(Stored items)
= = = = =

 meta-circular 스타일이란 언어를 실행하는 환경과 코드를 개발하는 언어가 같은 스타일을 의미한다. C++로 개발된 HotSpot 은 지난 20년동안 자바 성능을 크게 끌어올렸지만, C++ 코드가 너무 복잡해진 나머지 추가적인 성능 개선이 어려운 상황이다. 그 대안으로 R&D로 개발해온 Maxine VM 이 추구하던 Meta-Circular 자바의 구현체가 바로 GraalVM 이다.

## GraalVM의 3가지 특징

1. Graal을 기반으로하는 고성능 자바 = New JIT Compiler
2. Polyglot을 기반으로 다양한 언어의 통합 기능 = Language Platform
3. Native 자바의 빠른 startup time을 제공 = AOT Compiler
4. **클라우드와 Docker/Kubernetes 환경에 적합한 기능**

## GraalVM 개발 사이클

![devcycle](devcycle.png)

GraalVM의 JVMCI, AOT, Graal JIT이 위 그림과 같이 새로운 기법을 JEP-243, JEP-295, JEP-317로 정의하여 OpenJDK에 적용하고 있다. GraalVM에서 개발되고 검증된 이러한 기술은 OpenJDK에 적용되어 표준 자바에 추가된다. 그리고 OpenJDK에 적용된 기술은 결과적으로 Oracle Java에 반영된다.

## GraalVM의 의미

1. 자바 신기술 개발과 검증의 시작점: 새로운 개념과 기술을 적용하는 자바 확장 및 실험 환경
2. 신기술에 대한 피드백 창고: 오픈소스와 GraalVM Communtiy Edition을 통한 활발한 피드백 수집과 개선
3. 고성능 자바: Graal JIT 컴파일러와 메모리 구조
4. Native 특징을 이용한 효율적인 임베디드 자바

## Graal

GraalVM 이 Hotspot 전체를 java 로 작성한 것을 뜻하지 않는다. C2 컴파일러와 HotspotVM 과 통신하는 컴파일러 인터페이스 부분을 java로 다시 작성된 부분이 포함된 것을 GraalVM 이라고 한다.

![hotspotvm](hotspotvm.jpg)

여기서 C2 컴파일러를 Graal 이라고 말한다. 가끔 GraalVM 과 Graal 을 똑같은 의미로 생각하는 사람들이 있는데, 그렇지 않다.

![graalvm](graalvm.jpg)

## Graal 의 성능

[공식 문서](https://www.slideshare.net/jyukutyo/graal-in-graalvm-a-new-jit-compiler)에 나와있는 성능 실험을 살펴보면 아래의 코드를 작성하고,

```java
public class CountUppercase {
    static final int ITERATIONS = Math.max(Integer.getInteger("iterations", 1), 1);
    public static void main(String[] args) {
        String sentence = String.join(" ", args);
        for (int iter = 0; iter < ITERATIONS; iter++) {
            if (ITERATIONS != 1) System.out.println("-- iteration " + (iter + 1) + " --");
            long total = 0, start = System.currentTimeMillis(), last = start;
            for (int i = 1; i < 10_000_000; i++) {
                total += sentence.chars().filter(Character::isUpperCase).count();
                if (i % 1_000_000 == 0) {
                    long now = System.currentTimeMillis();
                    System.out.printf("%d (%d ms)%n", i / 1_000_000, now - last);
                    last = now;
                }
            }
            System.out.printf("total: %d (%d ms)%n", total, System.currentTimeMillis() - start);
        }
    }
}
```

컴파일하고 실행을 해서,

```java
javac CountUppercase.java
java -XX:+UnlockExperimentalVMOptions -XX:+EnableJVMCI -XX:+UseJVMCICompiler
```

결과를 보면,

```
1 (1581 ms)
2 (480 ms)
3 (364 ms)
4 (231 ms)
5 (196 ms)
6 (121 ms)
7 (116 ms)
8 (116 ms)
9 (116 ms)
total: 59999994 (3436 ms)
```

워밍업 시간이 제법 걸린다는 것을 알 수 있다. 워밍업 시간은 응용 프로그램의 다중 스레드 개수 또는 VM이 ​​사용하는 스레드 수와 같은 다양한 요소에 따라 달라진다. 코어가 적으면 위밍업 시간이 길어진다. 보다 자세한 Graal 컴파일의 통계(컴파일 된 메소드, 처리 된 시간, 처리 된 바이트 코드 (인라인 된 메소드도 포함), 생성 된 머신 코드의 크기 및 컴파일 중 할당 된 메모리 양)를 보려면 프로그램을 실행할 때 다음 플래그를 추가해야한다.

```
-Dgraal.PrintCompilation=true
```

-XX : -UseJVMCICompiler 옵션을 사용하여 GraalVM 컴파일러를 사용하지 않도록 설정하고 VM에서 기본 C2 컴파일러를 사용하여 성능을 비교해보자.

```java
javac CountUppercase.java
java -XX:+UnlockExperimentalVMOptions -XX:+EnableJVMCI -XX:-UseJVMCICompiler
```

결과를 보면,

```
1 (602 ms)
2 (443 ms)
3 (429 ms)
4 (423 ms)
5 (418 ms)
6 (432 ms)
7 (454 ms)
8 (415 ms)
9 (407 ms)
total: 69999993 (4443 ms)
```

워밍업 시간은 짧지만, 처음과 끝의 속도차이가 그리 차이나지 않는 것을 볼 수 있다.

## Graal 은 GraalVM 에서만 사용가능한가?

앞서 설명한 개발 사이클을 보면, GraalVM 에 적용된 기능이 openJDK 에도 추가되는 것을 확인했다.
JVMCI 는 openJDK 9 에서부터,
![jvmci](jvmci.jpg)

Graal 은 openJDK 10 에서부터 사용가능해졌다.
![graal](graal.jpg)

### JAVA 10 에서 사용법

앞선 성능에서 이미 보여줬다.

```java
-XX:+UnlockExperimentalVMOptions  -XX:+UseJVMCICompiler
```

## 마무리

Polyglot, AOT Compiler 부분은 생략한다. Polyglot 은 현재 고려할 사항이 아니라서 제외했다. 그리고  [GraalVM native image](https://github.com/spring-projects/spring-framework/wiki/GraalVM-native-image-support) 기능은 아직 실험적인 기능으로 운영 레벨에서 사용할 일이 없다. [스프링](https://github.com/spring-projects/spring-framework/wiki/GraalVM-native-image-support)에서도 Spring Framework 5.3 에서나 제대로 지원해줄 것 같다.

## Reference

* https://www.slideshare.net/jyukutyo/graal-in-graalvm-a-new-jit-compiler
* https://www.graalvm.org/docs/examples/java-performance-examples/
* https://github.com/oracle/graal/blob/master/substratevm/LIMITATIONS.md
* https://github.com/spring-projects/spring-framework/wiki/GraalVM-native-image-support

= = = = =

Problem requirements:
The records above should all be quoted exactly, please.

Task solution:
 meta-circular 스타일이란 언어를 실행하는 환경과 코드를 개발하는 언어가 같은 스타일을 의미한다. C++로 개발된 HotSpot 은 지난 20년동안 자바 성능을 크게 끌어올렸지만, C++ 코드가 너무 복잡해진 나머지 추가적인 성능 개선이 어려운 상황이다. 그 대안으로 R&D로 개발해온 Maxine VM 이 추구하던 Meta-Circular 자바의 구현체가 바로 GraalVM 이다.

## GraalVM의 3가지 특징

1. Graal을 기반으로하는 고성능 자바 = New JIT Compiler
2. Polyglot을 기반으로 다양한 언어의 통합 기능 = Language Platform
3. Native 자바의 빠른 startup time을 제공 = AOT Compiler
4. **클라우드와 Docker/Kubernetes 환경에 적합한 기능**

## GraalVM 개발 사이클

![devcycle](devcycle.png)

GraalVM의 JVMCI, AOT, Graal JIT이 위 그림과 같이 새로운 기법을 JEP-243, JEP-295, JEP-317로 정의하여 OpenJDK에 적용하고 있다. GraalVM에서 개발되고 검증된 이러한 기술은 OpenJDK에 적용되어 표준 자바에 추가된다. 그리고 OpenJDK에 적용된 기술은 결과적으로 Oracle Java에 반영된다.

## GraalVM의 의미

1. 자바 신기술 개발과 검증의 시작점: 새로운 개념과 기술을 적용하는 자바 확장 및 실험 환경
2. 신기술에 대한 피드백 창고: 오픈소스와 GraalVM Communtiy Edition을 통한 활발한 피드백 수집과 개선
3. 고성능 자바: Graal JIT 컴파일러와 메모리 구조
4. Native 특징을 이용한 효율적인 임베디드 자바

## Graal

GraalVM 이 Hotspot 전체를 java 로 작성한 것을 뜻하지 않는다. C2 컴파일러와 HotspotVM 과 통신하는 컴파일러 인터페이스 부분을 java로 다시 작성된 부분이 포함된 것을 GraalVM 이라고 한다.

![hotspotvm](hotspotvm.jpg)

여기서 C2 컴파일러를 Graal 이라고 말한다. 가끔 GraalVM 과 Graal 을 똑같은 의미로 생각하는 사람들이 있는데, 그렇지 않다.

![graalvm](graalvm.jpg)

## Graal 의 성능

[공식 문서](https://www.slideshare.net/jyukutyo/graal-in-graalvm-a-new-jit-compiler)에 나와있는 성능 실험을 살펴보면 아래의 코드를 작성하고,

```java
public class CountUppercase {
    static final int ITERATIONS = Math.max(Integer.getInteger("iterations", 1), 1);
    public static void main(String[] args) {
        String sentence = String.join(" ", args);
        for (int iter = 0; iter < ITERATIONS; iter++) {
            if (ITERATIONS != 1) System.out.println("-- iteration " + (iter + 1) + " --");
            long total = 0, start = System.currentTimeMillis(), last = start;
            for (int i = 1; i < 10_000_000; i++) {
                total += sentence.chars().filter(Character::isUpperCase).count();
                if (i % 1_000_000 == 0) {
                    long now = System.currentTimeMillis();
                    System.out.printf("%d (%d ms)%n", i / 1_000_000, now - last);
                    last = now;
                }
            }
            System.out.printf("total: %d (%d ms)%n", total, System.currentTimeMillis() - start);
        }
    }
}
```

컴파일하고 실행을 해서,

```java
javac CountUppercase.java
java -XX:+UnlockExperimentalVMOptions -XX:+EnableJVMCI -XX:+UseJVMCICompiler
```

결과를 보면,

```
1 (1581 ms)
2 (480 ms)
3 (364 ms)
4 (231 ms)
5 (196 ms)
6 (121 ms)
7 (116 ms)
8 (116 ms)
9 (116 ms)
total: 59999994 (3436 ms)
```

워밍업 시간이 제법 걸린다는 것을 알 수 있다. 워밍업 시간은 응용 프로그램의 다중 스레드 개수 또는 VM이 ​​사용하는 스레드 수와 같은 다양한 요소에 따라 달라진다. 코어가 적으면 위밍업 시간이 길어진다. 보다 자세한 Graal 컴파일의 통계(컴파일 된 메소드, 처리 된 시간, 처리 된 바이트 코드 (인라인 된 메소드도 포함), 생성 된 머신 코드의 크기 및 컴파일 중 할당 된 메모리 양)를 보려면 프로그램을 실행할 때 다음 플래그를 추가해야한다.

```
-Dgraal.PrintCompilation=true
```

-XX : -UseJVMCICompiler 옵션을 사용하여 GraalVM 컴파일러를 사용하지 않도록 설정하고 VM에서 기본 C2 컴파일러를 사용하여 성능을 비교해보자.

```java
javac CountUppercase.java
java -XX:+UnlockExperimentalVMOptions -XX:+EnableJVMCI -XX:-UseJVMCICompiler
```

결과를 보면,

```
1 (602 ms)
2 (443 ms)
3 (429 ms)
4 (423 ms)
5 (418 ms)
6 (432 ms)
7 (454 ms)
8 (415 ms)
9 (407 ms)
total: 69999993 (4443 ms)
```

워밍업 시간은 짧지만, 처음과 끝의 속도차이가 그리 차이나지 않는 것을 볼 수 있다.

## Graal 은 GraalVM 에서만 사용가능한가?

앞서 설명한 개발 사이클을 보면, GraalVM 에 적용된 기능이 openJDK 에도 추가되는 것을 확인했다.
JVMCI 는 openJDK 9 에서부터,
![jvmci](jvmci.jpg)

Graal 은 openJDK 10 에서부터 사용가능해졌다.
![graal](graal.jpg)

### JAVA 10 에서 사용법

앞선 성능에서 이미 보여줬다.

```java
-XX:+UnlockExperimentalVMOptions  -XX:+UseJVMCICompiler
```

## 마무리

Polyglot, AOT Compiler 부분은 생략한다. Polyglot 은 현재 고려할 사항이 아니라서 제외했다. 그리고  [GraalVM native image](https://github.com/spring-projects/spring-framework/wiki/GraalVM-native-image-support) 기능은 아직 실험적인 기능으로 운영 레벨에서 사용할 일이 없다. [스프링](https://github.com/spring-projects/spring-framework/wiki/GraalVM-native-image-support)에서도 Spring Framework 5.3 에서나 제대로 지원해줄 것 같다.

## Reference

* https://www.slideshare.net/jyukutyo/graal-in-graalvm-a-new-jit-compiler
* https://www.graalvm.org/docs/examples/java-performance-examples/
* https://github.com/oracle/graal/blob/master/substratevm/LIMITATIONS.md
* https://github.com/spring-projects/spring-framework/wiki/GraalVM-native-image-support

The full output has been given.